Jimmy Breslin and Pete Hamill, two of the most influential American journalists of the 20th century, are the subjects of a new HBO documentary called Breslin and Hamill: Deadline Artists. The film airs Monday, Jan. 28 at 8 p.m. on the cable network.
To tell the story of Breslin and Hamill, two giants of print journalism who plied their trade at the New York Post and New York Daily News, three directors were needed: Jonathan Alter, John Block and Steve McCarthy.
“Besides being about Jimmy Breslin and Pete Hamill, the film is about race and class and the press,” said Alter, a journalist and columnist, in a recent phone interview. “Race, class, the role of the press — these are as resonant as any topics in America right now.”
Alter said it was a challenge for the co-directors to edit the film, even with the immense help of HBO’s team. They spent basically a year discussing what fit in the narrative and what needed to end up on the cutting room floor.
“We had 100 hours of archival material to go through and about 100 hours of interviews, so it was a lot of material,” he said. “These were all really complicated decisions that for me was a new experience since I come out of print journalism myself. All three of us have been in television news for a long time, but making these decisions was tough because we had an embarrassment of riches. On the other hand, all three of us had experience reducing a story to 1:30 on NBC Nightly News, so we were able to make choices. But making it a coherent narrative while making those decisions was tough and challenging.”
Breslin, who died in 2017, was a Pulitzer Prize winner who crafted a career out of covering New York crime, politics and society. Sometimes his focus turned to the national dialogue, like when he reported on President John F. Kennedy’s assassination.
Hamill is currently 83 years old and can look back at an illustrious career that includes newspaper columns, best-selling books and even the liner notes for a Bob Dylan album.
“There was a ‘when-giants-roamed-the-earth’ quality to the influence they had, which wasn’t just about them,” Alter said. “It was about the structure of media in mid-century America and how print journalism was more at the center of how we consume news, and it’s not like that at all.”
Breslin was unable to see a cut of the film before he died in 2017, but Alter said Hamill has seen the documentary and enjoyed the movie. It must have been satisfying for Alter to showcase his team’s finished product for a legend that had such a great influence on his own life.
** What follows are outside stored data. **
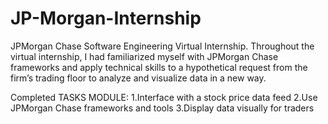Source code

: # JP-Morgan-Internship

JPMorgan Chase Software Engineering Virtual Internship.
Throughout the virtual internship, I had familiarized myself with JPMorgan Chase frameworks and apply technical skills to a hypothetical request from the firm’s trading floor to analyze and visualize data in a new way.

Completed TASKS MODULE:
1.Interface with a stock price data feed
2.Use JPMorgan Chase frameworks and tools
3.Display data visually for traders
“They both influenced me a lot,” Alter said. “I would say for Jimmy my single favorite column was [‘A Death in] Emergency Room 1,’ which was the less-famous column about John Kennedy’s assassination,” Alter said. “Jimmy gets to Dallas on the evening of Nov. 22, 1963, and he manages to find out what happened inside the room where the president died. There were so many other reporters there; they weren’t able to get anywhere near as close as Breslin. It was just an amazing feat of reporting on deadline and then beautifully written, and the gravedigger column is one that’s taught in every journalism school and is more famous.”
As far as Hamill’s journalism, Alter found the author’s post-9/11 column in the Daily News the best.
“I knew what it was like to try to write that story,” he said, “and that was a beautiful piece of personal journalism that both told his own story and gave readers a sense of what it was like to be in the middle of one of the most significant stories in American history.”